* _GOAL OF THE EXERCISE_
Please repeat exactly the lines below from the one containing "## Other Stuff" down to the one containing "- Password management", both included, and nothing else.

* _SOURCE RECORDS_
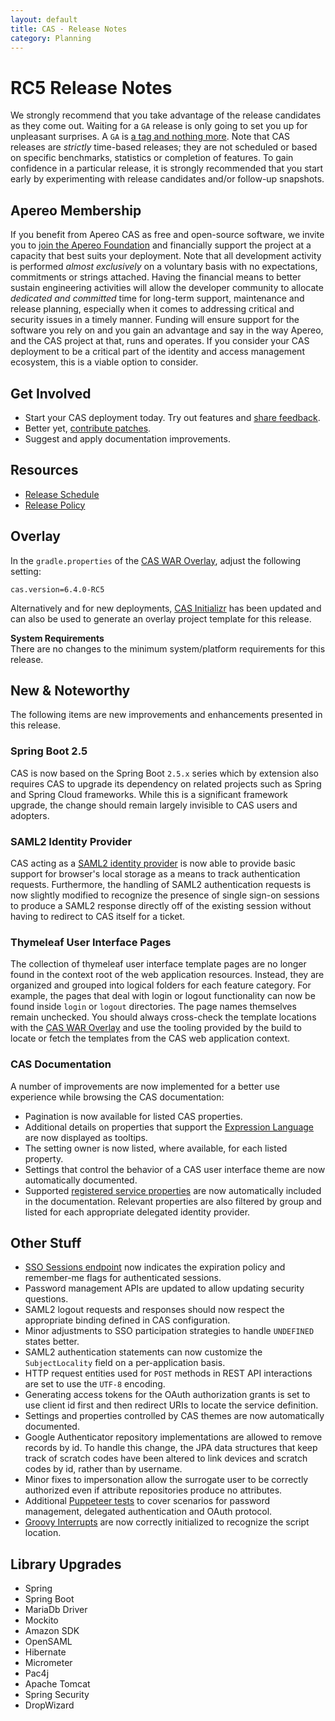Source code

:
 ```yaml
---
layout: default
title: CAS - Release Notes
category: Planning
---
```


# RC5 Release Notes

We strongly recommend that you take advantage of the release candidates as they come out. Waiting for a `GA` release is only going to set 
you up for unpleasant surprises. A `GA` is [a tag and nothing more](https://apereo.github.io/2017/03/08/the-myth-of-ga-rel/). Note that CAS 
releases are *strictly* time-based releases; they are not scheduled or based on specific benchmarks, statistics or completion of features. To gain 
confidence in a particular release, it is strongly recommended that you start early by experimenting with 
release candidates and/or follow-up snapshots.

## Apereo Membership

If you benefit from Apereo CAS as free and open-source software, we 
invite you to [join the Apereo Foundation](https://www.apereo.org/content/apereo-membership) 
and financially support the project at a capacity that best suits your deployment. Note that all development activity 
is performed *almost exclusively* on a voluntary basis with no expectations, commitments or strings attached. Having the financial means to better 
sustain engineering activities will allow the developer community to allocate *dedicated and committed* time for long-term support, 
maintenance and release planning, especially when it comes to addressing critical and security issues in a timely manner. Funding will 
ensure support for the software you rely on and you gain an advantage and say in the way Apereo, and the CAS project at that, runs 
and operates. If you consider your CAS deployment to be a critical part of the identity and access 
management ecosystem, this is a viable option to consider.

## Get Involved

- Start your CAS deployment today. Try out features and [share feedback](/cas/Mailing-Lists.html).
- Better yet, [contribute patches](/cas/developer/Contributor-Guidelines.html).
- Suggest and apply documentation improvements.

## Resources

- [Release Schedule](https://github.com/apereo/cas/milestones)
- [Release Policy](/cas/developer/Release-Policy.html)

## Overlay

In the `gradle.properties` of the [CAS WAR Overlay](../installation/WAR-Overlay-Installation.html), adjust the following setting:

```properties
cas.version=6.4.0-RC5
```

Alternatively and for new deployments, [CAS Initializr](../installation/WAR-Overlay-Initializr.html) has been updated and can also be used
to generate an overlay project template for this release.

<div class="alert alert-info">
  <strong>System Requirements</strong><br/>There are no changes to the minimum system/platform requirements for this release.
</div>

## New & Noteworthy

The following items are new improvements and enhancements presented in this release.
           
### Spring Boot 2.5

CAS is now based on the Spring Boot `2.5.x` series which by extension also requires CAS to 
upgrade its dependency on related projects such as Spring and Spring Cloud frameworks. While this 
is a significant framework upgrade, the change should remain largely invisible to CAS users and adopters.

### SAML2 Identity Provider

CAS acting as a [SAML2 identity provider](../authentication/Configuring-SAML2-Authentication.html) is now able to provide basic support
for browser's local storage as a means to track authentication requests. Furthermore, the handling of SAML2 authentication requests is 
now slightly modified to recognize the presence of single sign-on sessions to produce a SAML2 response directly off of the existing
session without having to redirect to CAS itself for a ticket.
                                               
### Thymeleaf User Interface Pages

The collection of thymeleaf user interface template pages are no longer found in the context root of the web application resources.
Instead, they are organized and grouped into logical folders for each feature category. For example, the pages that deal with 
login or logout functionality can now be found inside `login` or `logout` directories. The page names themselves remain unchecked.
You should always cross-check the template locations with the [CAS WAR Overlay](../installation/WAR-Overlay-Installation.html) and 
use the tooling provided by the build to locate or fetch the templates from the CAS web application context.

### CAS Documentation

A number of improvements are now implemented for a better use experience while browsing the CAS documentation:

- Pagination is now available for listed CAS properties.
- Additional details on properties that support the [Expression Language](../configuration/Configuration-Spring-Expressions.html) 
  are now displayed as tooltips.
- The setting owner is now listed, where available, for each listed property.
- Settings that control the behavior of a CAS user interface theme are now automatically documented.
- Supported [registered service properties](../services/Configuring-Service-Custom-Properties.html) are
  now automatically included in the documentation. Relevant properties are also filtered 
  by group and listed for each appropriate delegated identity provider.

## Other Stuff
       
- [SSO Sessions endpoint](../authentication/Configuring-SSO.html) now indicates the expiration 
  policy and remember-me flags for authenticated sessions.
- Password management APIs are updated to allow updating security questions.
- SAML2 logout requests and responses should now respect the appropriate binding defined in CAS configuration.
- Minor adjustments to SSO participation strategies to handle `UNDEFINED` states better.
- SAML2 authentication statements can now customize the `SubjectLocality` field on a per-application basis.
- HTTP request entities used for `POST` methods in REST API interactions are set to use the `UTF-8` encoding.
- Generating access tokens for the OAuth authorization grants is set to use client id first and then 
  redirect URIs to locate the service definition.
- Settings and properties controlled by CAS themes are now automatically documented.
- Google Authenticator repository implementations are allowed to remove records by id. To handle this change, the JPA data structures
  that keep track of scratch codes have been altered to link devices and scratch codes by id, rather than by username.
- Minor fixes to impersonation allow the surrogate user to be correctly authorized even if attribute repositories produce no attributes.
- Additional [Puppeteer tests](../developer/Test-Process.html) to cover scenarios for 
  password management, delegated authentication and OAuth protocol.
- [Groovy Interrupts](../webflow/Webflow-Customization-Interrupt-Groovy.html) are now correctly 
  initialized to recognize the script location.

## Library Upgrades

- Spring
- Spring Boot
- MariaDb Driver
- Mockito
- Amazon SDK
- OpenSAML
- Hibernate
- Micrometer
- Pac4j
- Apache Tomcat
- Spring Security
- DropWizard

* _SOLUTION TO THIS PROBLEM_
## Other Stuff
       
- [SSO Sessions endpoint](../authentication/Configuring-SSO.html) now indicates the expiration 
  policy and remember-me flags for authenticated sessions.
- Password management APIs are updated to allow updating security questions.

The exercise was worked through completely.